● Instructions for the task:
Exactly the lines below from the one with "informatique de l'Université" up to and including the one with "cinq meilleurs étudiants" make up the answer, with nothing else added.

● Provided data:
━━━━━━━━

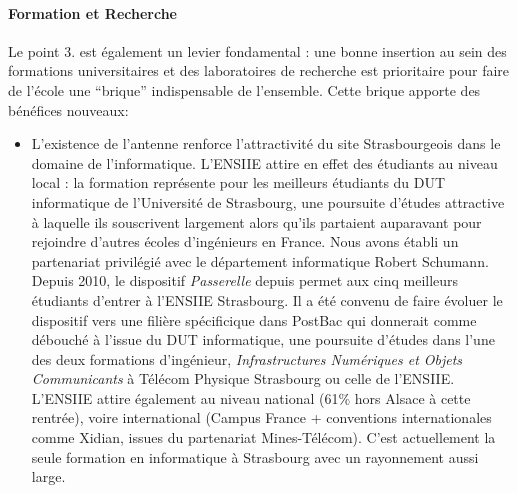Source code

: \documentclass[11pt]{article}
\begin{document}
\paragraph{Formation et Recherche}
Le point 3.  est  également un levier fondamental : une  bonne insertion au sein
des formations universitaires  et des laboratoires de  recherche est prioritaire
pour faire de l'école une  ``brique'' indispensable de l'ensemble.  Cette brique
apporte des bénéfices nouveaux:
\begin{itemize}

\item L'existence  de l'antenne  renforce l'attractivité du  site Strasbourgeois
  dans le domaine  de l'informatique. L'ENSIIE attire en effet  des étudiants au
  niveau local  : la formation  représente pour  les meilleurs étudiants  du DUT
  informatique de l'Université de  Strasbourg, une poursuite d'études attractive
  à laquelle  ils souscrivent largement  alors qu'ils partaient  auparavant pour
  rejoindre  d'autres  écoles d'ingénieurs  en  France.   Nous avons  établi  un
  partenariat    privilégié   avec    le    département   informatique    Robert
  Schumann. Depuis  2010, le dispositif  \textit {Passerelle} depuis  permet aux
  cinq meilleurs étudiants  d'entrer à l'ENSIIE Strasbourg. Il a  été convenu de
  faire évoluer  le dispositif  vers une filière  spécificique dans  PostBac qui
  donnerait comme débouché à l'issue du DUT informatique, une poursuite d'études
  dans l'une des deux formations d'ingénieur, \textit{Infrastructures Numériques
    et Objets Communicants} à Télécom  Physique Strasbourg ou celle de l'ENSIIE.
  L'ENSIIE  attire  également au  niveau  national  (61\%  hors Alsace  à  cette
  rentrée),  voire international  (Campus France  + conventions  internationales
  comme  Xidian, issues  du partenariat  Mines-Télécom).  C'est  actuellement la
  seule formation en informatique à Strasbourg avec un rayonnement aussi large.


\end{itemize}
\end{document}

━━━━━━━━

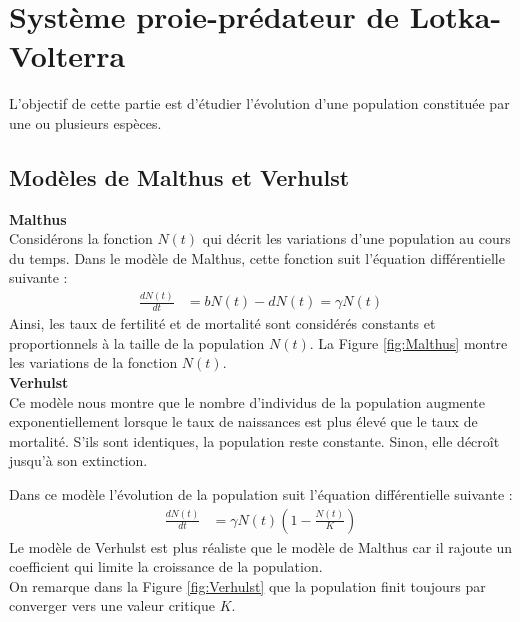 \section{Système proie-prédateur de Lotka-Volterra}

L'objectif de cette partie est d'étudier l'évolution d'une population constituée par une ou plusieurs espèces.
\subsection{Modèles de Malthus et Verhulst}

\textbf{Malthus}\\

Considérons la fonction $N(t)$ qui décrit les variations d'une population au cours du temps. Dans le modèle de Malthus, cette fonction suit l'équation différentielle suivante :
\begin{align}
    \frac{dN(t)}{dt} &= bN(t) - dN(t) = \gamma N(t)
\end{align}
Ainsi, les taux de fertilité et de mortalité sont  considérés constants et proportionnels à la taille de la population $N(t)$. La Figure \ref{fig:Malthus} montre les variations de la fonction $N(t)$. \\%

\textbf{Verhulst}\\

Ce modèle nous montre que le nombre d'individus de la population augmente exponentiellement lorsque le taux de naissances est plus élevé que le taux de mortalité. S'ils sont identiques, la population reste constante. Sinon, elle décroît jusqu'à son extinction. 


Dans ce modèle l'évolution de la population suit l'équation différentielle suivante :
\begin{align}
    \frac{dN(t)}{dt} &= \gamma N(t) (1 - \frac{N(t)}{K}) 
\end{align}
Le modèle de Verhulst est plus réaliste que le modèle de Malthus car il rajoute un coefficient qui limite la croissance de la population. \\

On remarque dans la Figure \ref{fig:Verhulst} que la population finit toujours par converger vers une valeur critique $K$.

━━━━━━━━

● Answer to this task:
  informatique de l'Université de  Strasbourg, une poursuite d'études attractive
  à laquelle  ils souscrivent largement  alors qu'ils partaient  auparavant pour
  rejoindre  d'autres  écoles d'ingénieurs  en  France.   Nous avons  établi  un
  partenariat    privilégié   avec    le    département   informatique    Robert
  Schumann. Depuis  2010, le dispositif  \textit {Passerelle} depuis  permet aux
  cinq meilleurs étudiants  d'entrer à l'ENSIIE Strasbourg. Il a  été convenu de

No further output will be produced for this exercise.